Supported External Data Types and Sources

INFO

Datameer X supports the following types of structured, semi-structured, and unstructured data types and sources when importing and exporting.

Supported External Databases

INFO

Relational databases include Oracle, DB2, and MySQL.

Database NameDescription
Amazon Athena
  • a query service to run Sql queries against their data
Amazon Redshift
  • a quick, scalable data warehouse as a service from the cloud
Azure Cosmos DB
  • a fully managed NoSQL database service
Azure Databricks
  • an Apache Spark based analytics service with an interactive workspace
Azure Synapse
  • an unlimited analytics service which enables flexible data queries as you see fit, using on-demand server less resources or provisioned resources at scale
DB2
  • IBM's relational database management system
Greenplum
  • an open-source massively parallel processing (MPP) database
HSQL_file
  • a lightweight, 100% Java SQL Database Engine.
MSSQL
  • a relational database based on structured query language
MySQL
  • a relational database based on structured query language
Netezza
  • a column-oriented database management system
Oracle
  • a relational database management system designed for grid computing inclusive CLOB support for importing data
PostgreSQL
  • an object-relational database management system (ORDBMS)
Sybase IQ
  • a column-based, relational database software
Teradata Aster
  • a relational database based on structured query language
Vertica 5.1+
  • a grid-based and column-oriented analytic database software

Supported External Files

INFO

You can import or upload individual sheets from a spreadsheet by first converting the file to a .CSV file type.

File TypeDescription
Apache log files
  • record of all incoming requests from the Apache server
  • requests are processed to a log file - format of access log is highly configurable
  • location and content of the access log are controlled by the CustomLog directive
Apache Avro
  • Avro file contains data serialized in a compact binary format and schema in JSON format that defines the data types
  • an Avro file may also store markers if the datasets are too large and need to be split into subsets when processed
COBOL Copybook
  • is a section of code that defines the data structures of COBOL programs
CSV (comma-delimited text files)
  • stores tabular data (numbers and text) in plain-text form (sequence of characters, with no data that has to be interpreted instead, as binary numbers)
  • consists of any number of records, separated by line breaks of some kind
  • each record consists of fields, separated by some other character or string (most commonly a literal comma or tab)
Excel Workbooks
  • is a spreadsheet application by Microsoft
Fixed Width
  • a file with a font whose letters and characters each occupy the same amount of horizontal space
HTML file
  • file contains Hyper Text Markup Language
IIS Logs (Internet Information Services)
  • IIS is a web server application and set of feature extension modules for usage with Microsoft Windows
  • IIS 7.5 supports HTTP, HTTPS, FTP, FTPS, SMTP AND NNTP
JSON
  • an unordered collection of 'key:value' pairs, comma-separated and enclosured in curly braces
  • keys must be strings and should be distinct from each other
Key/ value pair
  • a set of two linked data items: key and value
  • key is the unique identifier for some item of data
  • value is the data that is identified
Log4j log file
  • logging package written in Java
Mbox
  • a generic term for a family of related file formats used for holding collections of electronic mail messages
Netfilter/ IP Tables
  • Netfilter is the packet filtering framework inside the Linus kernel
  • IP tables is a user space application that allows the system administrator to configure tables provides by the Linux kernel firewall
ORC (Optimized Row Columnar)
  • a free and open-source column-oriented data storage format of the Apache Hadoop ecosystem
Parquet
  • a columnar storage format available to any project in the Apache Hadoop ecosystem, regardless of the choice of data processing framework, data model or programming language
Regex Parsable Text Files
  • specify the file or folder, enter a Regex pattern for processing the data, and specify whether the first row contains the column headers
Sequence File wit Metadata
  • a flat file consisting of binary key/value pairs.

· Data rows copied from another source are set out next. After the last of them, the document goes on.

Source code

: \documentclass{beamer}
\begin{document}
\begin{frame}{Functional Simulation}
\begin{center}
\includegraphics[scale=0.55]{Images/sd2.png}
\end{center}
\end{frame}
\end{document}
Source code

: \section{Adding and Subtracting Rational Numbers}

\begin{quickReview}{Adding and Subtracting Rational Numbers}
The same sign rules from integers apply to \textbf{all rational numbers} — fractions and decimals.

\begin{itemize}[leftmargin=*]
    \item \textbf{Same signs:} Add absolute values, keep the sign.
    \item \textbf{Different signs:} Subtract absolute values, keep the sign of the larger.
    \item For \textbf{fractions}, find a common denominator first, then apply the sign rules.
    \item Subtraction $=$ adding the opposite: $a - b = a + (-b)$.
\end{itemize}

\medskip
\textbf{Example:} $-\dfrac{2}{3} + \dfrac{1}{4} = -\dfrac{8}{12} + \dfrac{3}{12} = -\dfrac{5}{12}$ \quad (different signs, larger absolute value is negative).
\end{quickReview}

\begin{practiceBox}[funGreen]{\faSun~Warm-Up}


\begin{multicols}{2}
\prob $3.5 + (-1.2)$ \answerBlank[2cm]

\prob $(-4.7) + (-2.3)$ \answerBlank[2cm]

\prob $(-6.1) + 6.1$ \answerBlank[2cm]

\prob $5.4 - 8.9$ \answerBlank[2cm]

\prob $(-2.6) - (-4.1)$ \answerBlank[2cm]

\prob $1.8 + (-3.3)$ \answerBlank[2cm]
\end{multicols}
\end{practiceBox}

It is extensively used in MapReduce as input/output formats.
Unsecured data
  • such as Twitter data
  • information that either doesn't have a pre-defined data model and/or doesn't fit well into relational tables
  • unstructured information is typically text-heavy, but might contain data such as dates, numbers, and facts as well 
  • this results in irregularities and ambiguities that make it difficult to understand using traditional computer programs as compared to data stored in fielded form in databases or annotated in documents
XML data
  • specify  the file or folder, the root element, container element, and XPath expressions for the fields you would import to Datameer

Supported External File System Connectors

File SystemDescription
Apache Knox WebHDFS
  • is the REST API and application gateway for the Hadoop ecosystem
Amazon S3 (Simple Storage Server)
  • is a simple web services interface that provides scalable, reliable, secure, fast, and inexpensive infrastructure for backup or storage of data
  • choose this connector if you are using Amazon storage services
Azure Blob Storage
  • a Microsoft storage service for large unstructured binary and text data. Available for Datameer X HDP 2.0+ and CDH 4+ users. Please contact our services department for the connector plug-in
Custom Protocol
  • can be assigned the same name as a pre-defined protocol, in order to extend the number of IP addresses or ports associated with the original protocol
Datameer X Server Filesystem
  • the local Datameer X filesystem
FTP (File Transfer Protocol)
  • a standard network protocol used to transfer from one host or to another host over a TCP-based network, such as the internet
HDFS (Hadoop Distributed File System
  • a distributed file system used by Hadoop applications that creates multiple replicas of data blocks and distributes them on nodes throughout a cluster to allow extremely rapid computations
OpenStack Swift
  • offers cloud storage software so that you can store and retrieve lots of data with a simple API
  • is built for scale and optimized for durability, availability, and concurrency across the entire data set
  • is ideal for storing unstructured data that can grow without bound
SFTP (SSH File Transfer Protocol)
  • transfers files and encrypts both commands and data, preventing passwords and sensitive information from being transmitted openly over the network
SSH (Secure Shell)
  • is a set of Unix utilities including SCP and SFTP, based on SSL, which uses a simple Public Key Infrastructure and Encryption to allow you to securely transfer files between Unix file systems

INFO: Datameer X supports Bitverse SSH Server/Client for the Windows platform. The root paths to be specified while creating the connection should look something like: /c:/mydata/folder1

MapR FS
  • a clustered field system that supports both very large-scale and high-performance uses

Datameer X is able to split large files across multiple mappers enabling parallel data ingestion. Two requirements must be fulfilled for this to be possible.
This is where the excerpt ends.